Voto

6

Un po’ di pop-dancehall, un po’ di synth-pop ’80 maniera, un po’ di R’n’B, un po’ di dance: i generi da cui pescare certo non mancano in I Remember, ma in questo melting pot di influenze è facile perdersi, e quello che davvero manca all’album è un’anima.

Nonostante il disco risulti piacevole all’ascolto, alla fine delle 12 tracce si resta un po’ delusi e, invece di selezionare “ripeti”, viene voglia di cambiare artista. Il problema non risiede, però, nella mancanza di potenziali singoli: si pensi a I’m in control, che vede la partecipazione del dj jamaicano Popcaan, e a I Remember, nel quale l’influenza di Flume richiama White Noise dei Disclosure, con la collaborazione proprio degli AlunaGeorge.
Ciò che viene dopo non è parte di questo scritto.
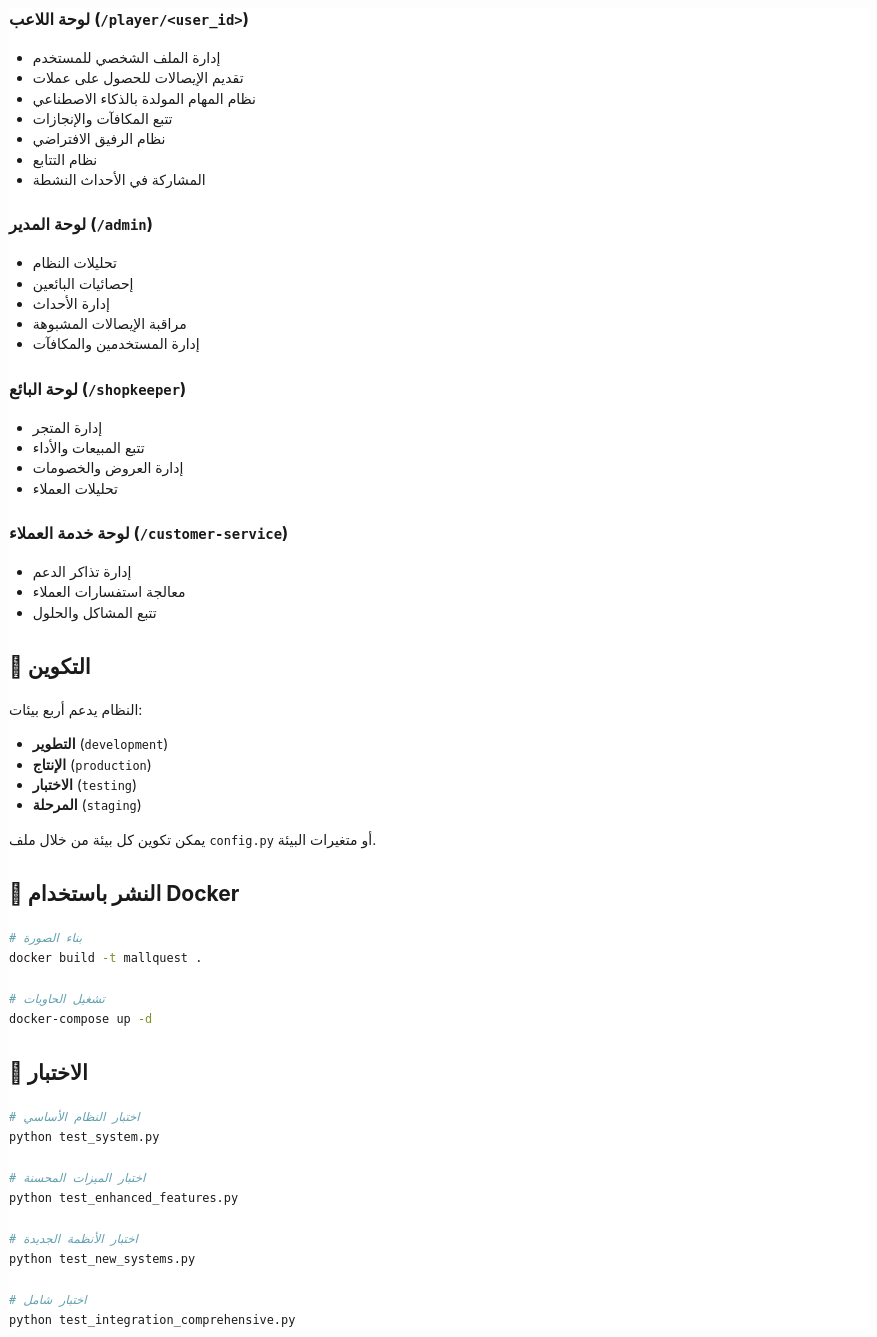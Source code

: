 ### لوحة اللاعب (`/player/<user_id>`)
- إدارة الملف الشخصي للمستخدم
- تقديم الإيصالات للحصول على عملات
- نظام المهام المولدة بالذكاء الاصطناعي
- تتبع المكافآت والإنجازات
- نظام الرفيق الافتراضي
- نظام التتابع
- المشاركة في الأحداث النشطة

### لوحة المدير (`/admin`)
- تحليلات النظام
- إحصائيات البائعين
- إدارة الأحداث
- مراقبة الإيصالات المشبوهة
- إدارة المستخدمين والمكافآت

### لوحة البائع (`/shopkeeper`)
- إدارة المتجر
- تتبع المبيعات والأداء
- إدارة العروض والخصومات
- تحليلات العملاء

### لوحة خدمة العملاء (`/customer-service`)
- إدارة تذاكر الدعم
- معالجة استفسارات العملاء
- تتبع المشاكل والحلول

## 🔧 التكوين

النظام يدعم أربع بيئات:
- **التطوير** (`development`)
- **الإنتاج** (`production`)
- **الاختبار** (`testing`)
- **المرحلة** (`staging`)

يمكن تكوين كل بيئة من خلال ملف `config.py` أو متغيرات البيئة.

## 🐳 النشر باستخدام Docker

```bash
# بناء الصورة
docker build -t mallquest .

# تشغيل الحاويات
docker-compose up -d
```

## 🧪 الاختبار

```bash
# اختبار النظام الأساسي
python test_system.py

# اختبار الميزات المحسنة
python test_enhanced_features.py

# اختبار الأنظمة الجديدة
python test_new_systems.py

# اختبار شامل
python test_integration_comprehensive.py
```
Paradossalmente, piuttosto che i singoli, rimangono impressi ed elevano il disco pezzi come Mediator, con i suoi fraseggi R’n’B, e Not Above Love, che riporta al pop anni ’90.

Se questo disco doveva rappresentare il salto in avanti del duo, l’unica cosa che allora gli resta da fare è cambiare obiettivo, lavorando su un sound più definito e riconoscibile.